Alan sighed with resignation into his empty bowl of stew, but Dwayne cast his gaze up to where the sky ought to have been. “Got ‘em in Vietnam,” he announced. “God saved my life in that country. I saw Him.” It was perfectly clear to Elmer that when Dwayne said ‘Him’ he could not possibly be referring to anyone or anything less than a god.
“I heard the thunder,” Dwayne continued, and there was a distant rumble of it in his own voice as he warmed to the topic. And it may have been Elmer’s imagination, but he thought he heard actual thunder muttering far away. “I heard His voice in the storm. HOLD FAST, he said.” Nearly everyone around the fire flinched when Dwayne’s voice rose to a sudden crescendo at the two words. “Through the dark and through the night. Like an anchor in the storm, hold fast to your hope. In trial and in pain, believe. All things will change. So I got these tattoos, Ms. Shape, as a reminder. Though I have to say I’ve got so used to ‘em, sometimes I don’t even notice.”
“And the canes?” asked Rebecca. “The limp?”
“Rodeo,” said Dwayne. “Bull got testy. It’s somethin’ ‘bout m’spine.”
Rebecca tapped her lips, eyeing Dwayne critically. “How did you get away from this Abraham Black? That other young man was shot, and you certainly didn’t run.
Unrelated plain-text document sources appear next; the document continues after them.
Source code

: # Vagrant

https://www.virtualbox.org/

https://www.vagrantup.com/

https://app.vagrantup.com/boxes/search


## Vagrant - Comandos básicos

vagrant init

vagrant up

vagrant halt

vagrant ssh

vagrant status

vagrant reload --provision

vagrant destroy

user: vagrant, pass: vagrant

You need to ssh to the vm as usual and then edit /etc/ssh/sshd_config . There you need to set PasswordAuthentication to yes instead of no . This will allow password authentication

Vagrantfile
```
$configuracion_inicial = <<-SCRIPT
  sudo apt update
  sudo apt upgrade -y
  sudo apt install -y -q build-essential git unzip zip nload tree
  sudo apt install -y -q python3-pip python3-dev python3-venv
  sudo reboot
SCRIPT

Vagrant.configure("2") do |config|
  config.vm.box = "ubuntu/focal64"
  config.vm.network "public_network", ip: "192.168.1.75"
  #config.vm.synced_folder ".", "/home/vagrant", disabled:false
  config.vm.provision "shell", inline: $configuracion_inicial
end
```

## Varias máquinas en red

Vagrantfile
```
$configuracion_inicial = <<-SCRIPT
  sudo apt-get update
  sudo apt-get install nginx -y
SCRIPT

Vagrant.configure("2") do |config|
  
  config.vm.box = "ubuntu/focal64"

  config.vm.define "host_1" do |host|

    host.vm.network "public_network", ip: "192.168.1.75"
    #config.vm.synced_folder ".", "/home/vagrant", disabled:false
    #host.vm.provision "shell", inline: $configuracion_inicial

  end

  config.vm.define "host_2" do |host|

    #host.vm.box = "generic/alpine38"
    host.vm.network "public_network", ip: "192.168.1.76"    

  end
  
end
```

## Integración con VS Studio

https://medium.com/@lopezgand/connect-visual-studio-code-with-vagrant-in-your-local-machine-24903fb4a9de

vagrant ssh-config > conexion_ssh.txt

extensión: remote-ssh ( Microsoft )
“Well, as to that...” Dwayne fished a pack of cigarettes out of an inner pocket of his coat. He put one between his teeth and lit it with the hot end of a smoldering log pulled from the fire. “I had a talk with that man.”
“A talk?” said Amelia. Rebecca, at the same time, said, “I was under the impression that he was a shoot-first-ask-questions-later sort of fellow.”
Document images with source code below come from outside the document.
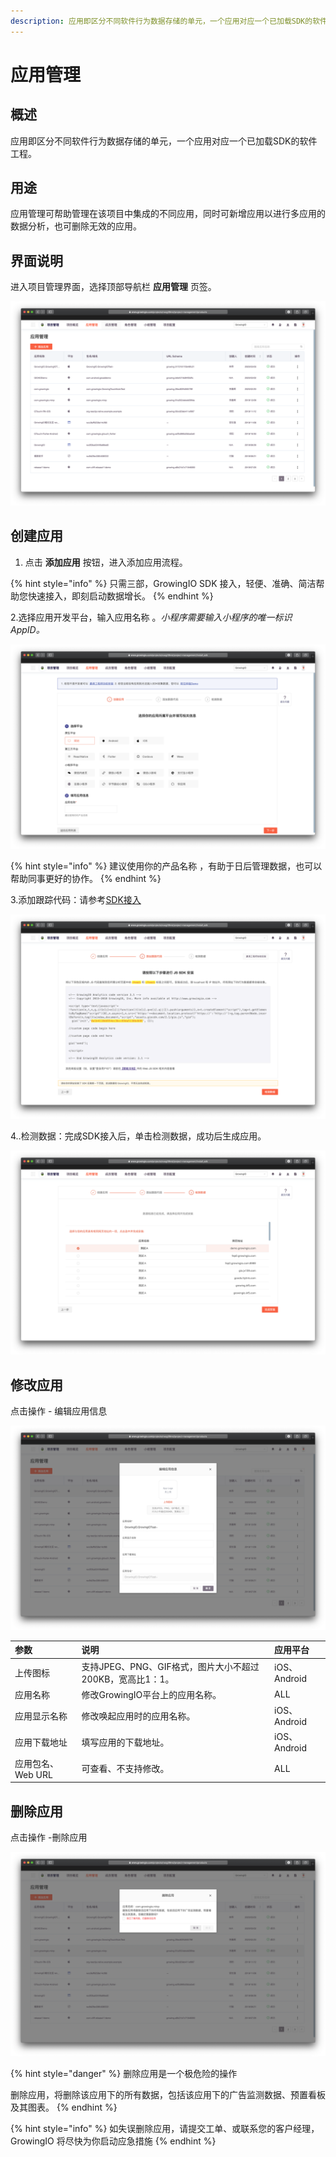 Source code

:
```yaml
---
description: 应用即区分不同软件行为数据存储的单元，一个应用对应一个已加载SDK的软件工程。
---
```


# 应用管理

## 概述

应用即区分不同软件行为数据存储的单元，一个应用对应一个已加载SDK的软件工程。

## 用途

应用管理可帮助管理在该项目中集成的不同应用，同时可新增应用以进行多应用的数据分析，也可删除无效的应用。

## 界面说明

进入项目管理界面，选择顶部导航栏 **应用管理** 页签。

![](../../.gitbook/assets/ying-mu-jie-tu-20200418-xia-wu-4.22.07.png)

## 创建应用

1. 点击 **添加应用** 按钮，进入添加应用流程。

{% hint style="info" %}
只需三部，GrowingIO SDK 接入，轻便、准确、简洁帮助您快速接入，即刻启动数据增长。
{% endhint %}

   2.选择应用开发平台，输入应用名称 。_小程序需要输入小程序的唯一标识AppID。_

![](../../.gitbook/assets/ying-mu-jie-tu-20200418-xia-wu-4.27.36.png)

{% hint style="info" %}
建议使用你的产品名称 ，有助于日后管理数据，也可以帮助同事更好的协作。
{% endhint %}

3.添加跟踪代码：请参考[SDK接入](../../developer-manual/sdkintegrated/)

![](../../.gitbook/assets/ying-mu-jie-tu-20200418-xia-wu-4.28.47.png)

4..检测数据：完成SDK接入后，单击检测数据，成功后生成应用。

![](../../.gitbook/assets/ying-mu-jie-tu-20200418-xia-wu-4.30.14.png)

## 修改应用

点击操作 - 编辑应用信息

![](../../.gitbook/assets/ying-mu-jie-tu-20200418-xia-wu-4.36.09.png)

| 参数 | 说明 | 应用平台 |
| :--- | :--- | :--- |
| 上传图标 | 支持JPEG、PNG、GIF格式，图片大小不超过200KB，宽高比1：1。 | iOS、Android |
| 应用名称 | 修改GrowingIO平台上的应用名称。 | ALL |
| 应用显示名称 | 修改唤起应用时的应用名称。 | iOS、Android |
| 应用下载地址 | 填写应用的下载地址。 | iOS、Android |
| 应用包名、Web URL | 可查看、不支持修改。 | ALL |

## 删除应用

点击操作 -刪除应用

![](../../.gitbook/assets/ying-mu-jie-tu-20200418-xia-wu-4.37.19.png)

{% hint style="danger" %}
删除应用是一个极危险的操作

删除应用，将删除该应用下的所有数据，包括该应用下的广告监测数据、预置看板及其图表。
{% endhint %}

{% hint style="info" %}
如失误删除应用，请提交工单、或联系您的客户经理，GrowingIO 将尽快为你启动应急措施
{% endhint %}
“He’s killed at least two hundred people, to my knowledge,” Alan added. “Why not you?”
Dwayne shrugged. “My life ain’t in his hands.” He spoke with such finality, with such a weight of certainty, that no one offered any more questions on the topic for the rest of the evening.
When the fire burned low, after the meal and the evening conversation had grown cold, and the fog seemed to close in thick and dark around the ALL-Rover, most everyone trailed back into the comfort of the vehicle, one by one. In the end, only Elmer and Amelia remained. Amelia made a bench for them, a cozy bench of solid grey light, so that they could sit close together and watch the glimmering coals. Nearby, the fog swirled and shaped into many forms, brief and mysterious, to reflect the tumultuous dreams of those inside.
“Memory’s coming back,” Amelia observed in a hushed voice, as though all their wonderful new companions were sleeping just nearby.
“Ah! Yes. I seem to recall our house now.” Elmer’s pudgy hand found Amelia’s spindly fingers, and they held each other. “It was a delight, wasn’t it? But now I think, if we ever return, perhaps it would be a marvelous idea to put wheels on it! Can you imagine? Rolling about, making new friends at every turn!”
“Elmer,” said Amelia, “Our house was on top of a cloud.”
“Ah! Quite so! I had forgotten that bit. Such a view…” He sighed, pleased by the memories. The fog in front of him swirled and coalesced into a facsimile of a marvelous scene: cloudrise over the plains of Snickaree, the air fresh and fantastic, friendly birds out in scintillant flocks on the crisp morning drafts.
“Do you miss it?” Amelia asked as they gazed together at this fabrication of a memory. “Home?” The sweet, sagey aroma of their cultivated cloud drifted out from the fog, and the rushing of the wind, and the calling of the birds, and the twinkling of the stars, and the streaking of spacecraft, and the moons bright and glorious overhead.
And their cottage! Simple, clean, rather blue, eminently lovely. Elmer would eat a fine breakfast omelette, or waffles, or sausage and cheese, before dropping by rainbow down to the world below for his work alongside Amelia. What had their work been, exactly? He couldn’t recall. It hardly mattered, though. What mattered was that he had done it alongside beautiful, brilliant, wonderful Amelia.
“Well, quite, dear!” he told Amelia. “I do miss it. But it would be rather a stretch to call that house my ‘home,’ I dare say! My home is where you are, dear, which at the moment is right here in this very spot! And I am quite content, amnesia and all.”
She leaned against him and clasped his hand tighter. “I feel quite the same way, Elmer.”
“I know you do, dear.”
Together, they watched the coals go dark in the damp chill of the fog.